● Work instruction: Each line from the one containing "Variable & Media & Desviación típica \\" through the last line of the records below is to be set down exactly; the rest stays out.

● Extracted records:
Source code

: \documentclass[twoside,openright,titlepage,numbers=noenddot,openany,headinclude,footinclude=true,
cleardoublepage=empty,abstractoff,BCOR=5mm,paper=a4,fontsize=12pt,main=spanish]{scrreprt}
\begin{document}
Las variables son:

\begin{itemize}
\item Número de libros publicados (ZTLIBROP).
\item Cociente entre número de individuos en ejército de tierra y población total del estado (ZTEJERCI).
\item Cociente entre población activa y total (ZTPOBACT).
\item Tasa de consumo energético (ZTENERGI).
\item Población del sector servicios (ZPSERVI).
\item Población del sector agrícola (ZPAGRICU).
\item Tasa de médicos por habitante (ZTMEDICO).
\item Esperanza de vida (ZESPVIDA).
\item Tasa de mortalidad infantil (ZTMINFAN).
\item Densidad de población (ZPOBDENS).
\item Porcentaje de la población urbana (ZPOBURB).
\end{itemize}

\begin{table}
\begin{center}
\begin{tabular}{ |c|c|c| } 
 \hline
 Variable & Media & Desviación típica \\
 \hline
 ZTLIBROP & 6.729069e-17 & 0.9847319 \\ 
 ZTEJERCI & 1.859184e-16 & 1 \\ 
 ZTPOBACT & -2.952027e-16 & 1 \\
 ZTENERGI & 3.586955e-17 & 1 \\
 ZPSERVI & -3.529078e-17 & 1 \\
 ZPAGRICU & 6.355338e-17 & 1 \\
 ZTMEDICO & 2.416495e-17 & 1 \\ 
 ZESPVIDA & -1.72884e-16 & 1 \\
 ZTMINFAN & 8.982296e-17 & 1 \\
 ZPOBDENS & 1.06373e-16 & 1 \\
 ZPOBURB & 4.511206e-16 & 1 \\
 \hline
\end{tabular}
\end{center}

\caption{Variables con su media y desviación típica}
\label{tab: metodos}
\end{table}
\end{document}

● Result:
 Variable & Media & Desviación típica \\
 \hline
 ZTLIBROP & 6.729069e-17 & 0.9847319 \\ 
 ZTEJERCI & 1.859184e-16 & 1 \\ 
 ZTPOBACT & -2.952027e-16 & 1 \\
 ZTENERGI & 3.586955e-17 & 1 \\
 ZPSERVI & -3.529078e-17 & 1 \\
 ZPAGRICU & 6.355338e-17 & 1 \\
 ZTMEDICO & 2.416495e-17 & 1 \\ 
 ZESPVIDA & -1.72884e-16 & 1 \\
 ZTMINFAN & 8.982296e-17 & 1 \\
 ZPOBDENS & 1.06373e-16 & 1 \\
 ZPOBURB & 4.511206e-16 & 1 \\
 \hline
\end{tabular}
\end{center}

\caption{Variables con su media y desviación típica}
\label{tab: metodos}
\end{table}
\end{document}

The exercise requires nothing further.